● Description of the task
Check each line of the data below for the word "面临遣返威胁". How many lines have it? Answer with the number alone.

● Provided data
════════════════

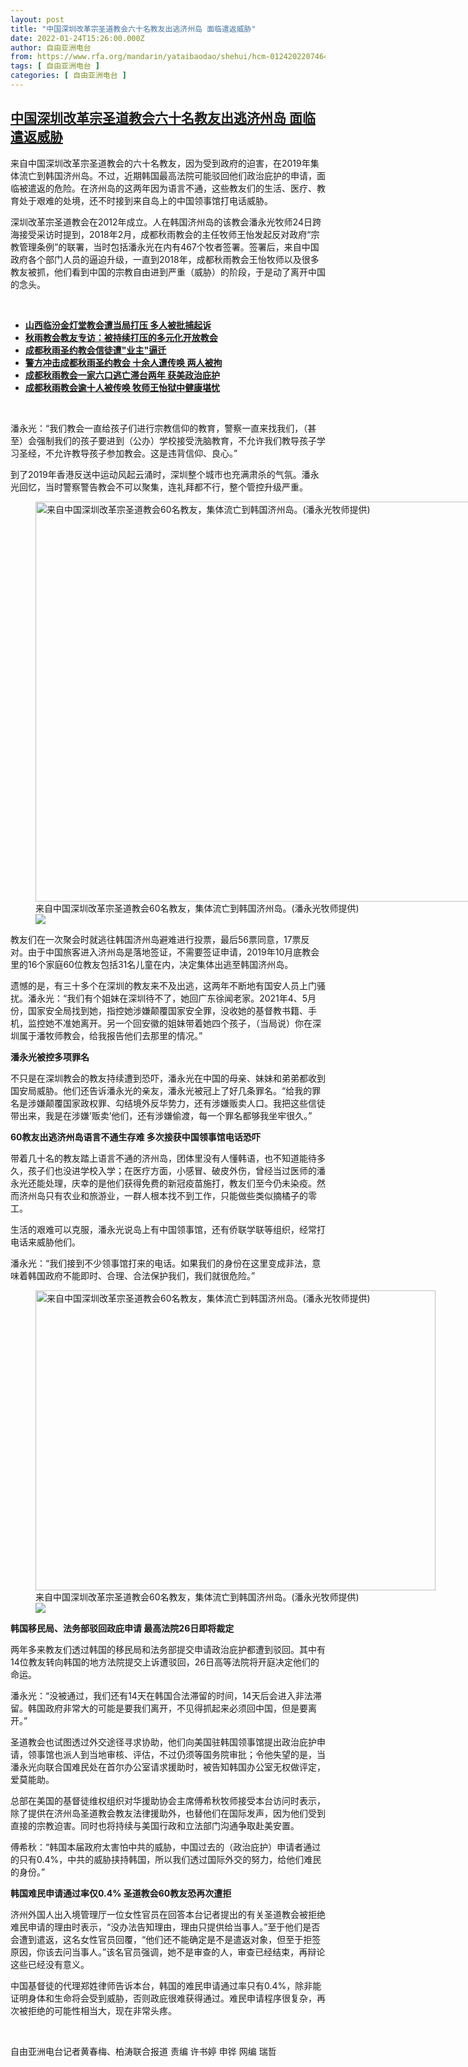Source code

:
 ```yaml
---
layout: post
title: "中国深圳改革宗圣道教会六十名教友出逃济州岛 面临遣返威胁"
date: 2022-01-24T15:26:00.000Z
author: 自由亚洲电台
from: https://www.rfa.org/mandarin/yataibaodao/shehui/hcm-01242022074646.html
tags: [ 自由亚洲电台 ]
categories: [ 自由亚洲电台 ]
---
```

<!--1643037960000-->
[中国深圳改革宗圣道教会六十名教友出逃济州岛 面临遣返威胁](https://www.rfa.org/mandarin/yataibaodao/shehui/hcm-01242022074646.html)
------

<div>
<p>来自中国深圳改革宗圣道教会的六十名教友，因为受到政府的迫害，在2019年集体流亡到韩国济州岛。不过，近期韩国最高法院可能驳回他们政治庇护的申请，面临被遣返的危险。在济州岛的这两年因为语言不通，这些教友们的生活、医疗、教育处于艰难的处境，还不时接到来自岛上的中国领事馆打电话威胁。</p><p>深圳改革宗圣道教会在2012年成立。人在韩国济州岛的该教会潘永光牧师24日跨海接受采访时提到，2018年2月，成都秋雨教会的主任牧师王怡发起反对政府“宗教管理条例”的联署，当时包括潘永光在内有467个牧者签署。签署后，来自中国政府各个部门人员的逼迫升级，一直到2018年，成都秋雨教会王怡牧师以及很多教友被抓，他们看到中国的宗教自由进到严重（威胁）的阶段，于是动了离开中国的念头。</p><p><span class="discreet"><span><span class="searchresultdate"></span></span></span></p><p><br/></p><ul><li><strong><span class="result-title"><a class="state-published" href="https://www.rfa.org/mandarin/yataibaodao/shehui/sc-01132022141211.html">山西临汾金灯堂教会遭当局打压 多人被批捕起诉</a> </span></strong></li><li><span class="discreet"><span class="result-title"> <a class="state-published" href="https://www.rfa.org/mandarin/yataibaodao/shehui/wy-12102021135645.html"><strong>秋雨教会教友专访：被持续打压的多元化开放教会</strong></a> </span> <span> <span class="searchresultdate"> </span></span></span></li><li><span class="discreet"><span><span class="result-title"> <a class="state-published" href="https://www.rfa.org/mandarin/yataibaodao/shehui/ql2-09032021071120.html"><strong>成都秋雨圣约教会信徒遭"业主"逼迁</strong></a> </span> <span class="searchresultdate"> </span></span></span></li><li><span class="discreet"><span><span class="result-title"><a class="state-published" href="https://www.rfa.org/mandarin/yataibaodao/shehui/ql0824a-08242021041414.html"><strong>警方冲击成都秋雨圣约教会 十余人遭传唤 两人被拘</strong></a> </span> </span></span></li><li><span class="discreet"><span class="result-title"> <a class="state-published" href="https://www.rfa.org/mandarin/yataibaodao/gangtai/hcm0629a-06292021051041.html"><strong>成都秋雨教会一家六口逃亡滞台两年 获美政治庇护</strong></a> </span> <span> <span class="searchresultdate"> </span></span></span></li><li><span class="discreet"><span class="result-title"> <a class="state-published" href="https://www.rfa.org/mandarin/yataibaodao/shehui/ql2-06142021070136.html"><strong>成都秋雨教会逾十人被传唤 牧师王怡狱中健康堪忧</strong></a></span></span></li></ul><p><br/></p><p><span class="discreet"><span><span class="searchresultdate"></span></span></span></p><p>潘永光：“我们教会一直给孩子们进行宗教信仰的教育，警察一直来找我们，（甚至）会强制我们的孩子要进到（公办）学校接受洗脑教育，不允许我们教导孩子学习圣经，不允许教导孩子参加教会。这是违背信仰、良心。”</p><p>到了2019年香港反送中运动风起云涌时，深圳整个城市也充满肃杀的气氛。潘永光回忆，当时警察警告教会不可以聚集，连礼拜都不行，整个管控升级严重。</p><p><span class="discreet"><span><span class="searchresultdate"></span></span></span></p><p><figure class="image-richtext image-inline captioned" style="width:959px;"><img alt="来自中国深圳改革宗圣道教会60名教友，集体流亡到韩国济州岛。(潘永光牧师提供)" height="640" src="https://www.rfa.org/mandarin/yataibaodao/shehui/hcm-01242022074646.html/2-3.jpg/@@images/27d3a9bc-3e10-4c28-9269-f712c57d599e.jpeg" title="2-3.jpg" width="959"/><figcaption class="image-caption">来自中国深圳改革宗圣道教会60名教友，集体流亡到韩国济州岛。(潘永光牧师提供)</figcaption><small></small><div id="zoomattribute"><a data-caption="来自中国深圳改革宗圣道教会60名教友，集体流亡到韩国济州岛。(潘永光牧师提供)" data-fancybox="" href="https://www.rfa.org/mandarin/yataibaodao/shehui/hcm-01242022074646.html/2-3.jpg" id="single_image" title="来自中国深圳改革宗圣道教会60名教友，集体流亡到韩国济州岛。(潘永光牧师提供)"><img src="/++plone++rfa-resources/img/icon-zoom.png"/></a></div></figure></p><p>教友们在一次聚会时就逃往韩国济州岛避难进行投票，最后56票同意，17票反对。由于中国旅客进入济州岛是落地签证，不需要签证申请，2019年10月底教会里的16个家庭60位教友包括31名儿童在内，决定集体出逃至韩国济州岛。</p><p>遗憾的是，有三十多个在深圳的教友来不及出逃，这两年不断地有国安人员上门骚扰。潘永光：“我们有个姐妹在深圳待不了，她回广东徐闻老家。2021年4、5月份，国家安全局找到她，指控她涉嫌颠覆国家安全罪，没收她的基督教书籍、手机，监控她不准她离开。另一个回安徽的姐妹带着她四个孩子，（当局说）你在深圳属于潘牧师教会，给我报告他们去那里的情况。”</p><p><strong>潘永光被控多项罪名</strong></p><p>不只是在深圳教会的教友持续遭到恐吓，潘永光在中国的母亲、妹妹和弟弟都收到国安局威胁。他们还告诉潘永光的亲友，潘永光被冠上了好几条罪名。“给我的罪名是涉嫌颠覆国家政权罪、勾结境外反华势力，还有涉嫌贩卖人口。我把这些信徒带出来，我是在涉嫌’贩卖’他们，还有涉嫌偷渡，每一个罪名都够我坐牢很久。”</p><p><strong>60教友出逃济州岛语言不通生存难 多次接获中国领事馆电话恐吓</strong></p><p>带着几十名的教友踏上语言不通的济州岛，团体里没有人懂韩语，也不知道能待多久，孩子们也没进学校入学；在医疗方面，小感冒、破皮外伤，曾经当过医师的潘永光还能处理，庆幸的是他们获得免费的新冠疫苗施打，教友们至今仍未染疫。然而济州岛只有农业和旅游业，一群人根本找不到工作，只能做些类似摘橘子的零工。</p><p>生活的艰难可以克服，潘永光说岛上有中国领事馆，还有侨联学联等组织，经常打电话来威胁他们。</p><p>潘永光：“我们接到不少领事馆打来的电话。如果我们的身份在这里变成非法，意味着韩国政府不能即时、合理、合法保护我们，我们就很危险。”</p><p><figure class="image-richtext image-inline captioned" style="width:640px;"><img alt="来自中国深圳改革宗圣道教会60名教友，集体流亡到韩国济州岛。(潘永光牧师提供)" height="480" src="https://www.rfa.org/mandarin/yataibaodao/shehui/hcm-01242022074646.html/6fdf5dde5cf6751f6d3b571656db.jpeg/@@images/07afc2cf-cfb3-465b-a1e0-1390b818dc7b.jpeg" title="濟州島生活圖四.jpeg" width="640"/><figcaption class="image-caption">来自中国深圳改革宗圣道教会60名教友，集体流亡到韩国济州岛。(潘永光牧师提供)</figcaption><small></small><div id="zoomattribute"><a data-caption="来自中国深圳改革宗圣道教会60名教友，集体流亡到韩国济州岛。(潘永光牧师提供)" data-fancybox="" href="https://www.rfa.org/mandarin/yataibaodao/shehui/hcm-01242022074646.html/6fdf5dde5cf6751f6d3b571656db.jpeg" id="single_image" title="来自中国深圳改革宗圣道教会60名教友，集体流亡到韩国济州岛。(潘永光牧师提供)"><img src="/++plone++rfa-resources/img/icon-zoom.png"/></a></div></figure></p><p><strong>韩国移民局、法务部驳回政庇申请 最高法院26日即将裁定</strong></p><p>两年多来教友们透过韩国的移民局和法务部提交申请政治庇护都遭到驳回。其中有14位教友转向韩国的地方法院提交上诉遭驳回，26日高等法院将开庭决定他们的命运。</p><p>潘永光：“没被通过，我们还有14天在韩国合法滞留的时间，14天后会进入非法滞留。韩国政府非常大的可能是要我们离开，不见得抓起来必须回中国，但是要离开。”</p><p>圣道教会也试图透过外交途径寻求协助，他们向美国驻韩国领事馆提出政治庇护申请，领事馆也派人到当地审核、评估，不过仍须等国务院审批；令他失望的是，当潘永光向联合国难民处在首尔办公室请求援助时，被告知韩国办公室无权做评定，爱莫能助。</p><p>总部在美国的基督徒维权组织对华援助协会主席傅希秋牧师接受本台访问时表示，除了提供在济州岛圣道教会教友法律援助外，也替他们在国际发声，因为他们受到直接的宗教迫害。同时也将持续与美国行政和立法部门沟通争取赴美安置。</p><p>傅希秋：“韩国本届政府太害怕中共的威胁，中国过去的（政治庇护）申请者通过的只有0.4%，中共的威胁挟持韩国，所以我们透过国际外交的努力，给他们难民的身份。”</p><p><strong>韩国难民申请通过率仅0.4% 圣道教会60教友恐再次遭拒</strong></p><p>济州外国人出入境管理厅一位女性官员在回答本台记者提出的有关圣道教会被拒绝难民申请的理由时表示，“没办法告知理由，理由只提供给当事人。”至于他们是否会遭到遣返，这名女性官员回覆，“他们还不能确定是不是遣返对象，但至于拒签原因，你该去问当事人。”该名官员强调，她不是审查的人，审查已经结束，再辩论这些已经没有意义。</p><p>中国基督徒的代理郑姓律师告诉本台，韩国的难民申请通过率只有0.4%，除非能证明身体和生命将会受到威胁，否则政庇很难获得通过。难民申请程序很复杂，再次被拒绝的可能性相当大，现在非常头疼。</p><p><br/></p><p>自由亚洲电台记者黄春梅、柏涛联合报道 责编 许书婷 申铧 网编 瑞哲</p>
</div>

════════════════

● Final answer
2